A book review by Steven Wu
http://www.scwu.com/bookreviews/
August 27, 2005

Rating: 7 (of 10)

In my review of The Atrocity Archives, I mentioned that Stross's voice annoyed the hell out of me. Unfortunately, he writes with the same voice in Singularity Sky. And, again, the main character is yet another obvious wish-fulfillment fantasy. (Technical worker? Check. Smart and funny? Check. Good with the ladies? Double check.)

What makes Singularity Sky better than The Atrocity Archives is its display of Stross's seemingly boundless imagination. Part of the fun of the book is working out its history, so I won't say too much here. But I'll say this: Humanity has spread (or, more accurately, been spread) to the stars. One day a totally wacky civilization "attacks" an outpost planet by basically dropping tons of nanomachines that obey people's wills. The somewhat distant and vaguely Russian government with jurisdiction over that planet decides to attack this wacky civilization. But it does so by doing some dodgy time traveling, which a hideously advanced intelligence known only as the Eschaton forbids. The aforementioned wish-fulfillment character is an engineer on the lead warship for this vaguely Russian government.

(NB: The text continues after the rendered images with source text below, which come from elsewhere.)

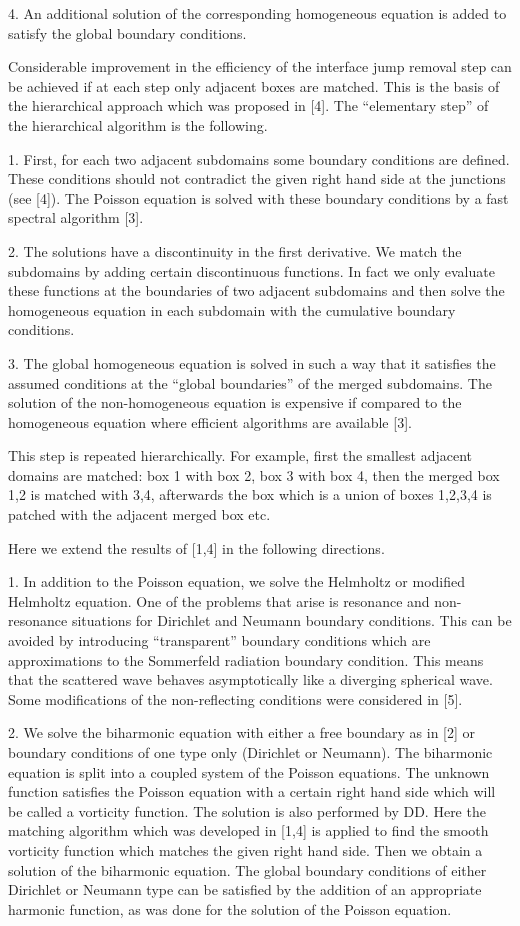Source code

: \documentclass[11pt]{article}
\begin{document}
4. An additional solution of the corresponding homogeneous equation is
added to satisfy the global boundary conditions.


Considerable improvement in the efficiency of
the interface jump removal step can be achieved if at each step only
adjacent boxes are matched. This is the basis of the hierarchical
approach which was proposed in [4].
The ``elementary step'' of the hierarchical algorithm is the following.

1. First, for each two adjacent subdomains some boundary conditions
are defined.
These conditions should not contradict the given right hand side
at the junctions (see [4]).
The Poisson equation is solved with these boundary
conditions by a fast spectral algorithm [3].

2. The solutions have a discontinuity in the first derivative.
We match the subdomains by adding certain discontinuous
functions. In fact we only evaluate these functions at the boundaries
of two adjacent subdomains and then
solve the homogeneous equation in each subdomain with the cumulative
boundary conditions.

3. The global homogeneous equation is solved in such a way that
it satisfies
the assumed conditions at the ``global boundaries'' of the merged
subdomains.
The solution of the non-homogeneous equation is expensive
if compared to the homogeneous equation where efficient algorithms
are available [3].

This step is repeated hierarchically.
For example, first the smallest adjacent domains are matched:
box 1 with box 2, box 3 with box 4, then the merged box 1,2 is
matched with 3,4, afterwards the box which is a union of boxes 1,2,3,4
is patched with the adjacent merged box etc.

Here we extend the results of [1,4] in the following directions.

1. In addition to the Poisson equation, we solve
the Helmholtz or modified Helmholtz equation.
One of the problems that arise is
resonance and non-resonance situations
for Dirichlet and Neumann boundary conditions.
This can be avoided by introducing
``transparent'' boundary conditions which are
approximations to the Sommerfeld radiation
boundary condition.
This means that the scattered wave behaves
asymptotically like a diverging spherical wave. Some modifications
of the non-reflecting conditions were considered in [5].

2. We solve the biharmonic equation with either a free boundary
as in [2] or
boundary conditions of one type only
(Dirichlet or Neumann).
The biharmonic equation is split into a coupled system of
the Poisson equations. The unknown function satisfies the Poisson equation
with a certain right hand side which will be called a vorticity
function.
The solution  is also performed by DD.
Here the matching algorithm which was developed in [1,4]
is applied to find the smooth vorticity function which matches
the given right hand side. Then we obtain a solution of the
biharmonic equation. The global boundary conditions of either
Dirichlet or Neumann
type can be satisfied by the addition of an appropriate
harmonic function, as was done for the solution of the Poisson equation.
\end{document}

He also doubles as a spy for some mysterious opponent. And, to continue the wish-fulfillment angle, there is some government diplomat (UN, I think?) who is female and a fortiori a total hottie.

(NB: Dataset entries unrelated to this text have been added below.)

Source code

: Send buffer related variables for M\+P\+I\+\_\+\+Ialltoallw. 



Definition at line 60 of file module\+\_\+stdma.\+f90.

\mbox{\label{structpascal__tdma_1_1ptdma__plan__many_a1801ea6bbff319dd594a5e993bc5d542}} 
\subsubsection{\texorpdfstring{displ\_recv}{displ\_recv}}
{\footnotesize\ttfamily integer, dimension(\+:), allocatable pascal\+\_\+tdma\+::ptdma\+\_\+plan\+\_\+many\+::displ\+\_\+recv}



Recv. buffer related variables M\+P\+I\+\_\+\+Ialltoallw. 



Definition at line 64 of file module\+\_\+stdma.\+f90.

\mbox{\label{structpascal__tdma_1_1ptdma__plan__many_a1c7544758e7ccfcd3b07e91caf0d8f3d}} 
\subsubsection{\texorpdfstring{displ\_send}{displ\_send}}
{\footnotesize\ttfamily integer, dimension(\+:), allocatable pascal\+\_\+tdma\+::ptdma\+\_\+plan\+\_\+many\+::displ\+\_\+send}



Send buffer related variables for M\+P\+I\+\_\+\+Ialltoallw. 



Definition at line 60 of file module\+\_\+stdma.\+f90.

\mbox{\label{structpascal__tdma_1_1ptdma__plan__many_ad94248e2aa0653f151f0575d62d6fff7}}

Singularity Sky is hard science, but only because it completely dumps character and plot in favor of a gorgeous fetishization of science. The science itself is indeed quite hard, but also wholly fanciful, with lots of talk of light cones and warp zones that, come to think of it, bear a disturbing similarity to law geeks discussing federal jurisdiction. Seriously, I think the book spends more time drooling over its speculation of time-travel space battles than it does over the budding relationship between the aforementioned engineer and his Stross-mandated hottie.

That's not necessarily a bad thing. Stross's strength is is outrageous speculation, and he writes those passages surpassingly well. (The final space battle is a real doozy.) Who cares about the motionless plot, the superficial characters, the still-grating wise-ass tone of the entire book? Some of us read science fiction for its breathtaking visions of the future, and in Singularity Sky, Stross puts on a spectacular show.